• [TASK TO CARRY OUT] Repeat only the lines below from the one containing "item2: Load XPS" through the one containing "for .NET is", inclusive, exactly as written.

• [DATA SHOWN]
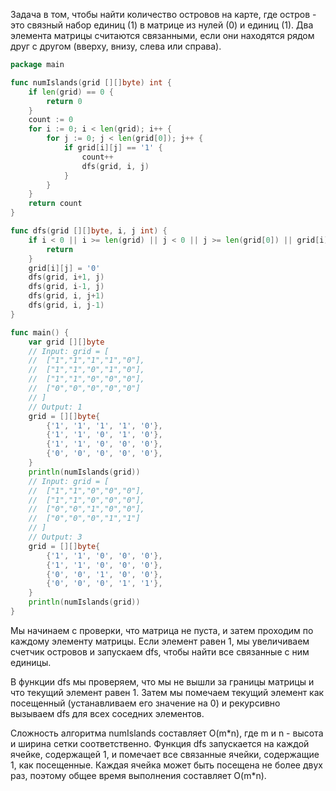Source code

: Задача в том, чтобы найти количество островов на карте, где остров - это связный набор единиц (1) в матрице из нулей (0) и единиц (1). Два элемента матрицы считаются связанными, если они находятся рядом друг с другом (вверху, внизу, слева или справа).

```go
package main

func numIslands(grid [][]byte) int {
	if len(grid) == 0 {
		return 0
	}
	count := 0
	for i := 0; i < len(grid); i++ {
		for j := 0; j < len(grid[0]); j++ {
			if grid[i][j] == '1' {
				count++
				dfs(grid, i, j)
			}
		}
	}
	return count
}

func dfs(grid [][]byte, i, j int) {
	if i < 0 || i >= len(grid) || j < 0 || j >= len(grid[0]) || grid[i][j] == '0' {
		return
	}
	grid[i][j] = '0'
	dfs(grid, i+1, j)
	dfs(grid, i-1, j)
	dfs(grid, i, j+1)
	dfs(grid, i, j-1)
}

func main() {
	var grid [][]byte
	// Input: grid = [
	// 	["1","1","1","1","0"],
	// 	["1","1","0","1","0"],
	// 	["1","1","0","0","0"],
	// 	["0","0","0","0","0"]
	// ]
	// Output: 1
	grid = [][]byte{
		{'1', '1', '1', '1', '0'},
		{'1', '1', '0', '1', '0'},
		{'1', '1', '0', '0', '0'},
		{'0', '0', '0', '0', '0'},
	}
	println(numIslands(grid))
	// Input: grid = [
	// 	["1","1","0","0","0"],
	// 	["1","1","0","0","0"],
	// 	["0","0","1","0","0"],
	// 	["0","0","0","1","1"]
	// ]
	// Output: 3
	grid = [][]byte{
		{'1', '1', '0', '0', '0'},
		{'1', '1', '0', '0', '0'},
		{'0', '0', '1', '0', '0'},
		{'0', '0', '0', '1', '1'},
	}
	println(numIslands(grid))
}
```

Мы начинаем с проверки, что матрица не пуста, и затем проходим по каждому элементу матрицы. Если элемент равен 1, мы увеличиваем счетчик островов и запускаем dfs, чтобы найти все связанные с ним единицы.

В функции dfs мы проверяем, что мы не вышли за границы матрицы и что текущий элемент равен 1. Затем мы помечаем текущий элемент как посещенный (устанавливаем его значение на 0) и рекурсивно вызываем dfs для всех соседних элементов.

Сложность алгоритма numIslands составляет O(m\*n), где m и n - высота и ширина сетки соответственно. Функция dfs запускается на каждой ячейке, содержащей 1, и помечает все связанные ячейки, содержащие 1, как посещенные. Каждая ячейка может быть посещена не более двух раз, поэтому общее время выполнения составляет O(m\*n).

...

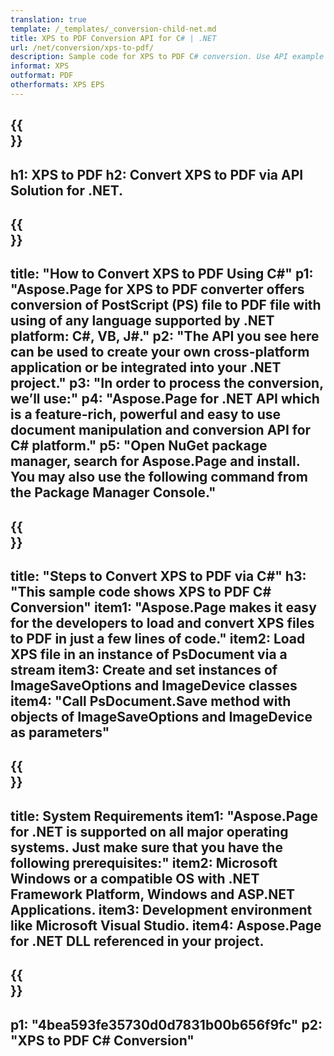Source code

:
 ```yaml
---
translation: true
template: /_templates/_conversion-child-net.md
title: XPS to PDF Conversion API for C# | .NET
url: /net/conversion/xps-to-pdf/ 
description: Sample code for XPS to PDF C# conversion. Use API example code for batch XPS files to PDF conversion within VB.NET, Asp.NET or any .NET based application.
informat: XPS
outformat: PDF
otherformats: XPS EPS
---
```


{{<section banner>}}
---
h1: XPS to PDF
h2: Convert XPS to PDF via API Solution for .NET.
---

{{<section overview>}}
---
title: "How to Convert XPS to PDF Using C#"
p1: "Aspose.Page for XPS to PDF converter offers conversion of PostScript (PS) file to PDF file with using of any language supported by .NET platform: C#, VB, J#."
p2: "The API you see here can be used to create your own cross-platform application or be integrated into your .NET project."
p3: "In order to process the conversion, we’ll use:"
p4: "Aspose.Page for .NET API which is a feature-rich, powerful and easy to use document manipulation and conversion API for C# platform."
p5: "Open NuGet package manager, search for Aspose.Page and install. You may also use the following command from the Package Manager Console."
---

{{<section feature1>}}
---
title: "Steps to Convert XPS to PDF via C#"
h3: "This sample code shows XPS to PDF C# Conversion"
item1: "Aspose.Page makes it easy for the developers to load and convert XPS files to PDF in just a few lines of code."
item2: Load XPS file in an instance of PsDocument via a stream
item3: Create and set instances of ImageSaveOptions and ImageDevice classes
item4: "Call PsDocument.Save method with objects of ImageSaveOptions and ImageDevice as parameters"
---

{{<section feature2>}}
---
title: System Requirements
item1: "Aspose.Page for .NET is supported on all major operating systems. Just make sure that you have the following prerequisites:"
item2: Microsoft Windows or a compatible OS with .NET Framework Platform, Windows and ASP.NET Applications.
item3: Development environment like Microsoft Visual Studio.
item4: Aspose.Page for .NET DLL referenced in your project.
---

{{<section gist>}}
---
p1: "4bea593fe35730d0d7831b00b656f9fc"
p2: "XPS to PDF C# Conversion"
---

• [WRITTEN REPLY]
item2: Load XPS file in an instance of PsDocument via a stream
item3: Create and set instances of ImageSaveOptions and ImageDevice classes
item4: "Call PsDocument.Save method with objects of ImageSaveOptions and ImageDevice as parameters"
---

{{<section feature2>}}
---
title: System Requirements
item1: "Aspose.Page for .NET is supported on all major operating systems. Just make sure that you have the following prerequisites:"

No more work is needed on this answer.